Cram-schools aren’t the problem, they are the result
From time to time, either the political class or the media turn their attention to cram-schools such as those in Kota, pointing to either how this gives the well-off who can afford them an unfair advantage or how the intense pressure is causing suicide rates to go up—The Indian Express has a series on the suicides in Kota coaching centres. In fact, when the UPA was in power, it even changed the pattern of entrance examinations to the IITs to limit the influence of what it called the Kota menace. No one who has been to these coaching centres can come back not horrified by the pressure cooker-like conditions in which children who have been sent here to study by their parents live in, or by the standards of what passes for teaching.

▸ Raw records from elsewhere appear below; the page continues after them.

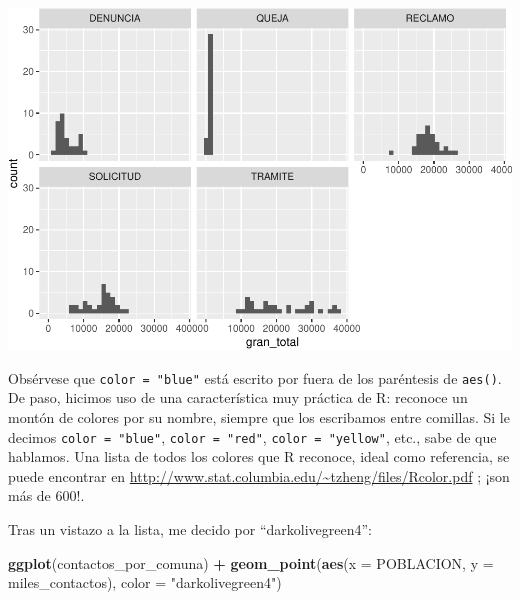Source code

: \documentclass[]{book}
\newenvironment{Shaded}{\begin{snugshade}}{\end{snugshade}}
\newcommand{\KeywordTok}[1]{\textcolor[rgb]{0.13,0.29,0.53}{\textbf{#1}}}
\newcommand{\DataTypeTok}[1]{\textcolor[rgb]{0.13,0.29,0.53}{#1}}
\newcommand{\StringTok}[1]{\textcolor[rgb]{0.31,0.60,0.02}{#1}}
\newcommand{\OperatorTok}[1]{\textcolor[rgb]{0.81,0.36,0.00}{\textbf{#1}}}
\newcommand{\NormalTok}[1]{#1}
\begin{document}
\includegraphics{ciencia_de_datos_politicas_publicas_files/figure-latex/unnamed-chunk-85-1.pdf}

Obsérvese que \texttt{color\ =\ "blue"} está escrito por fuera de los
paréntesis de \texttt{aes()}. De paso, hicimos uso de una característica
muy práctica de R: reconoce un montón de colores por su nombre, siempre
que los escribamos entre comillas. Si le decimos
\texttt{color\ =\ "blue"}, \texttt{color\ =\ "red"},
\texttt{color\ =\ "yellow"}, etc., sabe de que hablamos. Una lista de
todos los colores que R reconoce, ideal como referencia, se puede
encontrar en \url{http://www.stat.columbia.edu/~tzheng/files/Rcolor.pdf}
; ¡son más de 600!.

Tras un vistazo a la lista, me decido por ``darkolivegreen4'':

\begin{Shaded}
\begin{Highlighting}[]
\KeywordTok{ggplot}\NormalTok{(contactos_por_comuna) }\OperatorTok{+}\StringTok{ }
\StringTok{    }\KeywordTok{geom_point}\NormalTok{(}\KeywordTok{aes}\NormalTok{(}\DataTypeTok{x =}\NormalTok{ POBLACION, }\DataTypeTok{y =}\NormalTok{ miles_contactos), }\DataTypeTok{color =} \StringTok{"darkolivegreen4"}\NormalTok{)}
\end{Highlighting}
\end{Shaded}
\end{document}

That, however, is missing the point. Whether you have or do not have Kota-style cram-schools—and this applies not just to the IIT entrance exams, it applies to the IAS examinations and countless others—if 1.5 million people are going to compete for just 10,000 seats, the pressure is going to be intense; indeed, if you look at the number of seats offered in the more prestigious IITs, the ratio gets far worse. Changing the pattern of the entrance examinations will not help as long as the ratios of success and failure remain what they are today. There is a proposal to have an aptitude test to see who qualifies to appear for the entrance examination—this will be applicable from 2017—but that only brings in an intermediate make-or-break layer of tension; and who’s to say the enterprising coaching industry in Kota won’t figure out a way to start preparing students for the aptitude tests?
The crux of the problem is a publicly-funded—and regulated—school and college system which has simply failed to deliver the goods. When students can’t read basic texts or do simple mathematics while in school, you would think the emphasis would be to fix this, to get better teachers and better pedagogy. Instead, for decades, and getting worse with each passing one, teachers are selected on the basis of their caste, not their ability to teach—and students get a better shot if they belong to a certain caste, not just on the basis of their marks. If this is the state of government-run education, the rules are so stifling for private providers of education, very few institutions of repute come up—not surprisingly then, a large proportion of students who pass out of most schools and colleges either don’t get jobs or are unable to hold them down and get promoted. The quota, not Kota, will be the reason why India will fail to break into the rank of first-world nations.